*WHAT YOU NEED TO DO*
Lines from the top of the entries down to the line with "- Verify cache headers" must be set down exactly as they stand, with both ends retained.

*DATASET EXTRACT*
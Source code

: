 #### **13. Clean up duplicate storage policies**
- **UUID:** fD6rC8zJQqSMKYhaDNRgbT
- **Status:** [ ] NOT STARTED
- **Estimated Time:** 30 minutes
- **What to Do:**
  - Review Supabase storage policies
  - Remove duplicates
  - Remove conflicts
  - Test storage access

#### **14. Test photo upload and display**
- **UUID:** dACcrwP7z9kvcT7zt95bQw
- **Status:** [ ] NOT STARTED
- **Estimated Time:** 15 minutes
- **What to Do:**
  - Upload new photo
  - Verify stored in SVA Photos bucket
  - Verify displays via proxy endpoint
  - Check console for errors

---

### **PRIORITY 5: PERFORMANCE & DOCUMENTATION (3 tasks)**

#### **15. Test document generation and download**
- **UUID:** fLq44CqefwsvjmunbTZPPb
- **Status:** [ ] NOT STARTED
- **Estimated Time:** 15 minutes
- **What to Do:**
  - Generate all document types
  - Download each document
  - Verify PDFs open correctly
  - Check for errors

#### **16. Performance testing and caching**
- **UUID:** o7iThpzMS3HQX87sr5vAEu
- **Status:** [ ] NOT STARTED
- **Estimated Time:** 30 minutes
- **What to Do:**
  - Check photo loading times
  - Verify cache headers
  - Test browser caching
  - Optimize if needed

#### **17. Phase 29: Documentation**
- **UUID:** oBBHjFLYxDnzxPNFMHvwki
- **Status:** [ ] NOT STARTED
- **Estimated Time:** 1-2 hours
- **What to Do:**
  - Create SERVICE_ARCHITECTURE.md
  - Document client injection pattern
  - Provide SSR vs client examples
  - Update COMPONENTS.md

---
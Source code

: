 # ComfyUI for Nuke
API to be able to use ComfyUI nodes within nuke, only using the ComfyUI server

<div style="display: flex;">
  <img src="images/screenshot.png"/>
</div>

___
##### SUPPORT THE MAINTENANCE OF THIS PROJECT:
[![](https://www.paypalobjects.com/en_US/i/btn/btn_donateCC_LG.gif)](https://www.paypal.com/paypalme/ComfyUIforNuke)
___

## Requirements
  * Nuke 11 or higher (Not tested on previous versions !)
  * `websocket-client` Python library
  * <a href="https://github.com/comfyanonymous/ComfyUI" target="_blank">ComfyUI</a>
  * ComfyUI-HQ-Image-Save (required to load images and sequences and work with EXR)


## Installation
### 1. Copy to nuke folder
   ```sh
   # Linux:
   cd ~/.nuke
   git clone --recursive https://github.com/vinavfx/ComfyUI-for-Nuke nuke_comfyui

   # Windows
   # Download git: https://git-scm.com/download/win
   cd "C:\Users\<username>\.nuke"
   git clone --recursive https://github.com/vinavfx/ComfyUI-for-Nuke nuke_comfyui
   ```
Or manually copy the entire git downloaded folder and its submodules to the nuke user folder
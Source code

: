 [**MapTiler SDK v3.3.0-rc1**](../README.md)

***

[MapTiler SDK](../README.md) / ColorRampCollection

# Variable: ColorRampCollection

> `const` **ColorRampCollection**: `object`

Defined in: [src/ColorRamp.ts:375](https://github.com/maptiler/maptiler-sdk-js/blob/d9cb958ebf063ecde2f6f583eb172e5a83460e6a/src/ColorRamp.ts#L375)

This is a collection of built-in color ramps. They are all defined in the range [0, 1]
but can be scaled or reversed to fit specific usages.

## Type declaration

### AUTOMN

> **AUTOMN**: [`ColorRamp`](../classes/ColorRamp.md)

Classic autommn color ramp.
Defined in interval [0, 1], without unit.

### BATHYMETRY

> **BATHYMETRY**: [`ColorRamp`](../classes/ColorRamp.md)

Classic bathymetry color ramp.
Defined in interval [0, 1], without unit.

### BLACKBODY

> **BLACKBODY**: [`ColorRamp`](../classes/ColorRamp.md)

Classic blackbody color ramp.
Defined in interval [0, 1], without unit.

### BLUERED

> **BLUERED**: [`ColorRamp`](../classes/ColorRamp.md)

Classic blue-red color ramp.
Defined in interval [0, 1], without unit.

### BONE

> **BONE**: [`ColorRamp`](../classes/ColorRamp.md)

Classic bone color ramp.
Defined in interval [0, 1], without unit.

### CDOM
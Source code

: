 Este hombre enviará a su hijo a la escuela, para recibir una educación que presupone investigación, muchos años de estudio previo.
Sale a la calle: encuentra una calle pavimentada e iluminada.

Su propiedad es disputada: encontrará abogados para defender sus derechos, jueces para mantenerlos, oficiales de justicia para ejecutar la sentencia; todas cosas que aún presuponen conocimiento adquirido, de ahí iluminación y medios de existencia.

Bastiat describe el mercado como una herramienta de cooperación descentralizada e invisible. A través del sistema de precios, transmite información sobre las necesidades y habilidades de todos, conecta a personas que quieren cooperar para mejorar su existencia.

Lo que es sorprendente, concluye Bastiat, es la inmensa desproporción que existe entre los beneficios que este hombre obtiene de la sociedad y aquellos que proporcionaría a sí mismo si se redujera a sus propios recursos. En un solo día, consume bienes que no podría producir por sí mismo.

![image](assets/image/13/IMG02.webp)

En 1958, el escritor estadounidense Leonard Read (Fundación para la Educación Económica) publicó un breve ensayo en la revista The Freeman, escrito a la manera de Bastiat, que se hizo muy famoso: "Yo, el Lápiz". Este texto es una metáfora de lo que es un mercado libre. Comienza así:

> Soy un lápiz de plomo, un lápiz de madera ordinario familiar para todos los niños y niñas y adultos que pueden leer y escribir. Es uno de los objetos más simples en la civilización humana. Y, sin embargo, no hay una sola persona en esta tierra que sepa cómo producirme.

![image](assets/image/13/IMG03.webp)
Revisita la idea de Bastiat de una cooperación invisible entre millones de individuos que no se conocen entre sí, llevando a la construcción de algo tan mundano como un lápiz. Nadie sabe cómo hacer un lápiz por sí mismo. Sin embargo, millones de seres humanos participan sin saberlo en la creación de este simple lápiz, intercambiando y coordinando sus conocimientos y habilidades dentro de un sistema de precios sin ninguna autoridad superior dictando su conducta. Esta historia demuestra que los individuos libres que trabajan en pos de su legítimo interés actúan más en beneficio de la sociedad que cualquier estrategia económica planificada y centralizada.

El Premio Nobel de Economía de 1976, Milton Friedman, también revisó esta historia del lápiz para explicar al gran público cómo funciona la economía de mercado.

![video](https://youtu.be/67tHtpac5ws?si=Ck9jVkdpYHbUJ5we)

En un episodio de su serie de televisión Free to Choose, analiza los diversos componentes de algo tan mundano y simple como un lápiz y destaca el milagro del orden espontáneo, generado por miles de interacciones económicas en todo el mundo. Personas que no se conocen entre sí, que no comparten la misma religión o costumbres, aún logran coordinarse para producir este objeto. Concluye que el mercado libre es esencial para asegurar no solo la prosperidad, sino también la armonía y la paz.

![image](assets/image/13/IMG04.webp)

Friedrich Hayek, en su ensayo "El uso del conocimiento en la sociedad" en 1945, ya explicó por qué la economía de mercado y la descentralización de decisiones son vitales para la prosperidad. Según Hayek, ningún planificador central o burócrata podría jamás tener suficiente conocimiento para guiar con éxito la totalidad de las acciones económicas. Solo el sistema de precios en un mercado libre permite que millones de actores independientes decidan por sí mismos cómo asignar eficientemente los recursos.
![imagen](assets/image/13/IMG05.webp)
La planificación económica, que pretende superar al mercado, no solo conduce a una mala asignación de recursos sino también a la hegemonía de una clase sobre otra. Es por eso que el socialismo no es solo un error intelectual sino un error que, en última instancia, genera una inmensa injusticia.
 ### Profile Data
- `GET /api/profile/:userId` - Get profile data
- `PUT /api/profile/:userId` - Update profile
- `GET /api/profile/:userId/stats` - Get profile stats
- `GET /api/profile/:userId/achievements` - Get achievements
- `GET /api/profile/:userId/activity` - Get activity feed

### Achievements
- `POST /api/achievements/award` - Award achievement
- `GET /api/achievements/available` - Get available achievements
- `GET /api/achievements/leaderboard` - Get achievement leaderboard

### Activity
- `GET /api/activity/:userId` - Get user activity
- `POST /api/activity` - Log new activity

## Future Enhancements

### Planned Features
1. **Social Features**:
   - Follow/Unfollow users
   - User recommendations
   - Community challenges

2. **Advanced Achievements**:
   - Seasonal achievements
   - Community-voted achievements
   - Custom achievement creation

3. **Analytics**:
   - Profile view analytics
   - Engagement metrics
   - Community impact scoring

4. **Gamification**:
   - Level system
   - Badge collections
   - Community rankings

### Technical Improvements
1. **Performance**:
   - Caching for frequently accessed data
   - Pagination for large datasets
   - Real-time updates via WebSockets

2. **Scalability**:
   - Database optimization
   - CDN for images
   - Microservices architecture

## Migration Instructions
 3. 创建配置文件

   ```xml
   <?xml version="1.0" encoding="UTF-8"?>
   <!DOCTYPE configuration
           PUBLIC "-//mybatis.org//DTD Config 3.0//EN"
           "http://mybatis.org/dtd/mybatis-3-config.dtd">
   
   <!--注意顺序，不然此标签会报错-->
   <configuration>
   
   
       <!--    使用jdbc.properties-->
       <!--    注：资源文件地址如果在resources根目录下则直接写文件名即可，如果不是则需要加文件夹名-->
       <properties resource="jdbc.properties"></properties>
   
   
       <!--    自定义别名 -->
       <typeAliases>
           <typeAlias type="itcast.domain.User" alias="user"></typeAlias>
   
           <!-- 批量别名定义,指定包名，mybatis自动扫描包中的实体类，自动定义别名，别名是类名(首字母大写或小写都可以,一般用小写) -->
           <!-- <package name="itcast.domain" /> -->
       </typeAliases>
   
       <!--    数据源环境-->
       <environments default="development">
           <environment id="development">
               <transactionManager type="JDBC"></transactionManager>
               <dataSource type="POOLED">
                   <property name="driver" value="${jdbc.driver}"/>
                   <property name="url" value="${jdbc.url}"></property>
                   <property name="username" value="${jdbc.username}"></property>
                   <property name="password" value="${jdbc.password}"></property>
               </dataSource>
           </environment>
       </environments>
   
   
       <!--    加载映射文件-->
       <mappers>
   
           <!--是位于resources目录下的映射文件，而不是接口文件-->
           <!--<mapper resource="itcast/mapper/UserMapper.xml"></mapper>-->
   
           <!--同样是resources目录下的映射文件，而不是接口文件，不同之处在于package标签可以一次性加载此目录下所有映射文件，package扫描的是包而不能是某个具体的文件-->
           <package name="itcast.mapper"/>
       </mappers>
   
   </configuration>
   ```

*RESPONSE*
Source code

: #### **13. Clean up duplicate storage policies**
- **UUID:** fD6rC8zJQqSMKYhaDNRgbT
- **Status:** [ ] NOT STARTED
- **Estimated Time:** 30 minutes
- **What to Do:**
  - Review Supabase storage policies
  - Remove duplicates
  - Remove conflicts
  - Test storage access

#### **14. Test photo upload and display**
- **UUID:** dACcrwP7z9kvcT7zt95bQw
- **Status:** [ ] NOT STARTED
- **Estimated Time:** 15 minutes
- **What to Do:**
  - Upload new photo
  - Verify stored in SVA Photos bucket
  - Verify displays via proxy endpoint
  - Check console for errors

---

### **PRIORITY 5: PERFORMANCE & DOCUMENTATION (3 tasks)**

#### **15. Test document generation and download**
- **UUID:** fLq44CqefwsvjmunbTZPPb
- **Status:** [ ] NOT STARTED
- **Estimated Time:** 15 minutes
- **What to Do:**
  - Generate all document types
  - Download each document
  - Verify PDFs open correctly
  - Check for errors

#### **16. Performance testing and caching**
- **UUID:** o7iThpzMS3HQX87sr5vAEu
- **Status:** [ ] NOT STARTED
- **Estimated Time:** 30 minutes
- **What to Do:**
  - Check photo loading times
  - Verify cache headers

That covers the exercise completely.